#### [Exercise objective]
Retrieve every line of the data holding the word "analyzing".

#### [Dataset excerpts]
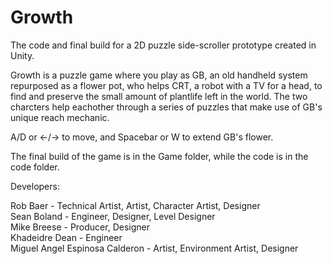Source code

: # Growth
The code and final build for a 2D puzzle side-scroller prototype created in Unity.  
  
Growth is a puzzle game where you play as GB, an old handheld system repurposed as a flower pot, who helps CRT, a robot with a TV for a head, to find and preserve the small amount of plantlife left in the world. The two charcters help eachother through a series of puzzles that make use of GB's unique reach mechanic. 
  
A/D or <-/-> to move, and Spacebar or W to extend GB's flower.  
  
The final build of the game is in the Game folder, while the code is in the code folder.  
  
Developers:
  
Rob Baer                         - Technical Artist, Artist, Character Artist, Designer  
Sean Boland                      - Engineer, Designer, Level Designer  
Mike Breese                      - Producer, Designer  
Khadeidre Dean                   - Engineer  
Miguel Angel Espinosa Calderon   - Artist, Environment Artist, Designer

==

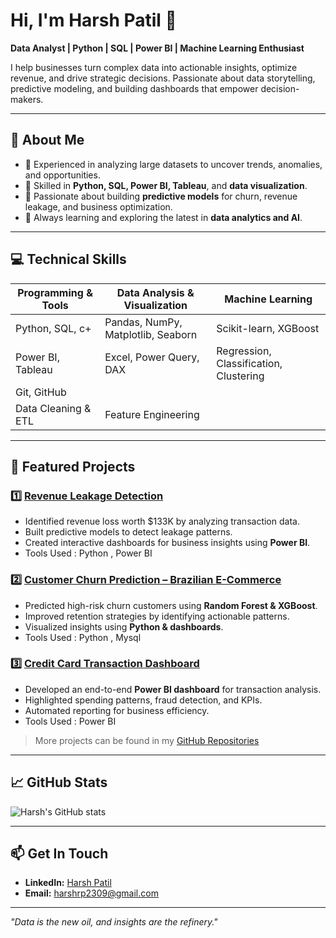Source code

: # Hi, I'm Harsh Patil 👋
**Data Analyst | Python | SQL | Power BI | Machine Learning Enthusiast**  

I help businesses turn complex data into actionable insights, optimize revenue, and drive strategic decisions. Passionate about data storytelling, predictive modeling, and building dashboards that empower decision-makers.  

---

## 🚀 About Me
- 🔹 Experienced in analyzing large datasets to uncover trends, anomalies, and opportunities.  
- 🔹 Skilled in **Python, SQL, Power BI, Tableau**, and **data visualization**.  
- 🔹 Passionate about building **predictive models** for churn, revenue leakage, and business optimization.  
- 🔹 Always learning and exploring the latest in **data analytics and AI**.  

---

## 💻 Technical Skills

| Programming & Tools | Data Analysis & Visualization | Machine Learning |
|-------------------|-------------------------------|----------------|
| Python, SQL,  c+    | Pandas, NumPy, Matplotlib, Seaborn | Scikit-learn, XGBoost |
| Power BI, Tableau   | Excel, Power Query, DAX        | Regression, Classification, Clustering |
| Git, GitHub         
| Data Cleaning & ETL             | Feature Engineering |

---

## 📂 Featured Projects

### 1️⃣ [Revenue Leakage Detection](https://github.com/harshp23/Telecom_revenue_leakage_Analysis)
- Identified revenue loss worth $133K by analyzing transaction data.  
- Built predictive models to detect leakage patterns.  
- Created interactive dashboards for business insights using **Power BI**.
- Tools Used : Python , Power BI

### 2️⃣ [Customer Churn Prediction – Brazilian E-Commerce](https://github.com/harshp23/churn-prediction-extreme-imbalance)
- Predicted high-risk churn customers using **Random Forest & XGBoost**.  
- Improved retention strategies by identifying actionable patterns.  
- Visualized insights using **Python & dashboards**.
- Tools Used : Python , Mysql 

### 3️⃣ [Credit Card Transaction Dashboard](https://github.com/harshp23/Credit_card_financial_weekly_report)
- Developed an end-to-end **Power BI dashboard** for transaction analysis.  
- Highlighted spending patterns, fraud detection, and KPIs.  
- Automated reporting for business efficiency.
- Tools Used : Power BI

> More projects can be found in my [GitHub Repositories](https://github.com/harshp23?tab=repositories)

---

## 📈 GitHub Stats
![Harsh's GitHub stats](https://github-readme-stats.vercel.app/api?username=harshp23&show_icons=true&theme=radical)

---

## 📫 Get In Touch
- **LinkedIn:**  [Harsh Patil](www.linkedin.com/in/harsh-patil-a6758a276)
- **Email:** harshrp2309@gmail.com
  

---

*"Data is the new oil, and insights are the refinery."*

#### [Task solution]
- 🔹 Experienced in analyzing large datasets to uncover trends, anomalies, and opportunities.  
- Identified revenue loss worth $133K by analyzing transaction data.  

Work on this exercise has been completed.